Il convegno si sviluppa nell’arco di due giornate. La prima, prevista per il 25 maggio, sarà dedicata alla storia della ricostruzione del Pergamo pisano e al quadro culturale in cui essa maturò. Ad aprire gli interventi sarà Marco Collareta dell’Università di Pisa, mentre la sessione sarà presieduta da Max Seidel del Kunsthistorisches Institut in Florenz, considerato uno dei più autorevoli esperti di Giovanni Pisano. Attraverso i contributi di storici dell’arte e specialisti del settore verrà ricostruita una pagina significativa del restauro italiano del Novecento. La seconda giornata, il 26 maggio, sarà invece incentrata sui temi della tutela e della conservazione: le condizioni del Pergamo di Pisa saranno esaminate mettendole a confronto con gli studi e le esperienze maturate sui pulpiti di Siena e Pistoia, favorendo una lettura comparativa e multidisciplinare. Nel pomeriggio conclusivo del 26 maggio si terrà una tavola rotonda coordinata da Gerhard Wolf del Kunsthistorisches Institut in Florenz, alla quale prenderanno parte Rachel Boyd del Victoria and Albert Museum di Londra, Emanuela Daffra dell’Opificio delle Pietre Dure, Giuliano Romalli dell’Istituto centrale per la digitalizzazione del patrimonio culturale – Digital Library, Luigi Oliva dell’Istituto Centrale per il Restauro e Valerio Tesi, Soprintendente Archeologia, Belle Arti e Paesaggio per le province di Pisa e Livorno.

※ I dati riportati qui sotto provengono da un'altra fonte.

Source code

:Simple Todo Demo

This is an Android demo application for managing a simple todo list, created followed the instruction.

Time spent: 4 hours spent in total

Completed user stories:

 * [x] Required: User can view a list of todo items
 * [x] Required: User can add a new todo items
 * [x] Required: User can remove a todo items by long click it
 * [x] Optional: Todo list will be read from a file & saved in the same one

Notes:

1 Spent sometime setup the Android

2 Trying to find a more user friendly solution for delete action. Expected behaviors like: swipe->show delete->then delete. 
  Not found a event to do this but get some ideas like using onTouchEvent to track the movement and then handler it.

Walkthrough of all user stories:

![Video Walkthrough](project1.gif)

Uno degli aspetti più significativi dell’iniziativa è la scelta di ampliare lo sguardo oltre il contesto pisano: il tema della conservazione dei pergami di Giovanni Pisano viene affrontato attraverso prospettive differenti ma integrate, che comprendono la diagnostica avanzata, il digital twin, gli studi sulla policromia e il monitoraggio strutturale. Si tratta di un confronto tra istituzioni, metodologie e visioni del restauro che raramente trovano occasione di dialogare in modo così aperto e condiviso. La partecipazione di Fabrizio Magani, Direttore Generale Archeologia, Belle Arti e Paesaggio del Ministero della Cultura, insieme all’Arcivescovo di Pisa Saverio Cannistrà e al Soprintendente Valerio Tesi, conferma l’elevato livello istituzionale e scientifico del convegno. L’iniziativa intreccia infatti ricerca storico-artistica, competenze nel campo della conservazione e dimensione ecclesiale, riflettendo pienamente l’identità dell’Opera della Primaziale Pisana, rappresentata dal Presidente Andrea Maestrelli.

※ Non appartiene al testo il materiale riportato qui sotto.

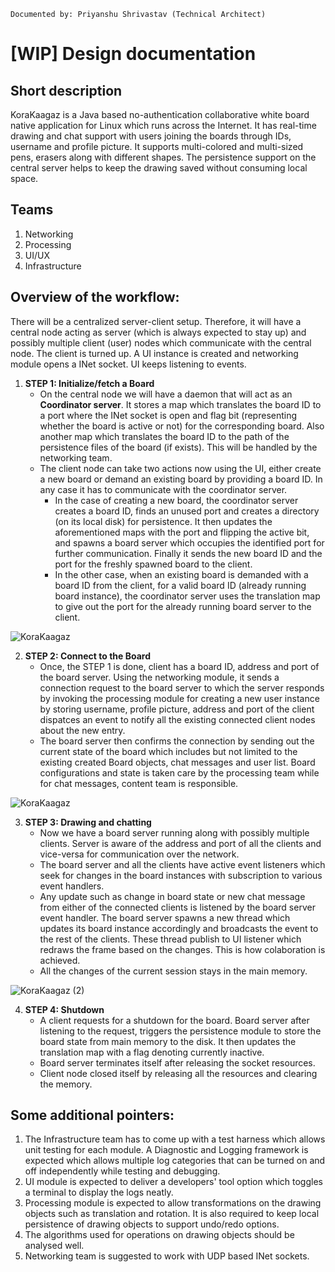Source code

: `Documented by: Priyanshu Shrivastav (Technical Architect)`

# [WIP] Design documentation
## Short description
KoraKaagaz is a Java based no-authentication collaborative white board
native application for Linux which runs across the Internet. It has real-time drawing and chat support
with users joining the boards through IDs, username and profile picture. It supports
multi-colored and multi-sized pens, erasers along with different shapes. The persistence
support on the central server helps to keep the drawing saved without consuming local space.

## Teams
1. Networking
2. Processing
3. UI/UX
4. Infrastructure

## Overview of the workflow:
There will be a centralized server-client setup.
Therefore, it will have a central node acting as server (which is always expected
to stay up) and possibly multiple client (user) nodes which communicate with the
central node.
The client is turned up. A UI instance is created and networking module opens a
INet socket. UI keeps listening to events.

1. **STEP 1: Initialize/fetch a Board**
    - On the central node we will have a daemon that will act as an
        **Coordinator server**. It stores a map which translates the board ID to
        a port where the INet socket is open and flag bit (representing whether
        the board is active or not) for the corresponding board. Also another map
        which translates the board ID to the path of the persistence files of the
        board (if exists). This will be handled by the networking team.
    - The client node can take two actions now using the UI, either create a
        new board or demand an existing board by providing a board ID. In any
        case it has to communicate with the coordinator server.
        - In the case of creating a new board, the coordinator server creates a
            board ID, finds an unused port and creates a directory (on its local
            disk) for persistence. It then updates the aforementioned maps with
            the port and flipping the active bit, and spawns
            a board server which occupies the identified port for further
            communication. Finally it sends the new board ID and the port for the
            freshly spawned board to the client.
        - In the other case, when an existing board is demanded with a board ID
            from the client, for a valid board ID (already running board
            instance), the coordinator server uses the translation map to give
            out the port for the already running board server to the client.

![KoraKaagaz](https://user-images.githubusercontent.com/34399448/93567181-e5e5fc00-f9ab-11ea-9aa8-ff31536d562b.png)

2. **STEP 2: Connect to the Board**
   - Once, the STEP 1 is done, client has a board ID, address and port of the board
       server. Using the networking module, it sends a connection request to the
       board server to which the server responds by invoking the processing module
       for creating a new user instance by storing username, profile picture,
       address and port of the client dispatces an event to notify all the existing
       connected client nodes about the new entry.
   - The board server then confirms the connection by sending out the current
       state of the board which includes but not limited to the existing created
       Board objects, chat messages and user list. Board configurations and
       state is taken care by the processing team while for chat messages,
       content team is responsible.

![KoraKaagaz](https://user-images.githubusercontent.com/34399448/92733637-76618280-f395-11ea-8b07-ffac60f19268.png)

3. **STEP 3: Drawing and chatting**
   - Now we have a board server running along with possibly multiple clients.
       Server is aware of the address and port of all the clients and vice-versa
       for communication over the network.
   - The board server and all the clients have active event listeners which
       seek for changes in the board instances with subscription to various event
       handlers.
   - Any update such as change in board state or new chat message from either of
       the connected clients is listened by the board server event handler.
       The board server spawns a new thread which updates its board instance
       accordingly and broadcasts the event to the rest of the clients. These
       thread publish to UI listener which redraws the frame based on the
       changes. This is how colaboration is achieved.
   - All the changes of the current session stays in the main memory.

![KoraKaagaz (2)](https://user-images.githubusercontent.com/34399448/92733647-782b4600-f395-11ea-8a7b-9c1ce69b2785.png)

4. **STEP 4: Shutdown**
   - A client requests for a shutdown for the board. Board server after
       listening to the request, triggers the persistence module to store the
       board state from main memory to the disk. It then updates the translation
       map with a flag denoting currently inactive.
   - Board server terminates itself after releasing the socket resources.
   - Client node closed itself by releasing all the resources and clearing the memory.

## Some additional pointers:
1) The Infrastructure team has to come up with a test harness which allows unit testing for each module. A
Diagnostic and Logging framework is expected which allows multiple log categories that can be turned on and off
independently while testing and debugging.
2) UI module is expected to deliver a developers' tool option which toggles a terminal to display the logs neatly.
3) Processing module is expected to allow transformations on the drawing objects such as translation and rotation.
 It is also required to keep local persistence of drawing objects to support undo/redo options.
4) The algorithms used for operations on drawing objects should be analysed well.
5) Networking team is suggested to work with UDP based INet sockets.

Il convegno è aperto al pubblico e si rivolge in particolare a storici dell’arte, restauratori, studiosi della storia del restauro e a tutti i professionisti impegnati nella tutela e valorizzazione della scultura medievale. La presenza di relatori provenienti da realtà differenti, quali università, soprintendenze, istituti centrali e musei internazionali, con approcci metodologici e sensibilità diverse, rende questo appuntamento un’importante occasione di confronto sullo stato attuale della conservazione dei grandi manufatti marmorei medievali italiani.

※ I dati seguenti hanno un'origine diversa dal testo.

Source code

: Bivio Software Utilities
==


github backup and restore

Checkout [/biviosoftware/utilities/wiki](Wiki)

Il convegno si svolge con il patrocinio del Capitolo Metropolitano della Chiesa Primaziale Pisana, e con la collaborazione dell’Istituto Centrale per il Restauro e della Soprintendenza Archeologia, Belle Arti e Paesaggio per le province di Pisa e Livorno.
“Questo convegno nasce dalla consapevolezza che il Pergamo di Pisa non può essere compreso, né conservato, se non in dialogo con le altre grandi opere di Giovanni Pisano. A cent’anni dalla sua ricomposizione, era giusto aprire una riflessione che guardasse oltre i confini della nostra istituzione, raccogliendo intorno a un tavolo le competenze più autorevoli a livello nazionale e internazionale”, ha dichiarato Andrea Maestrelli, Presidente dell’Opera della Primaziale Pisana.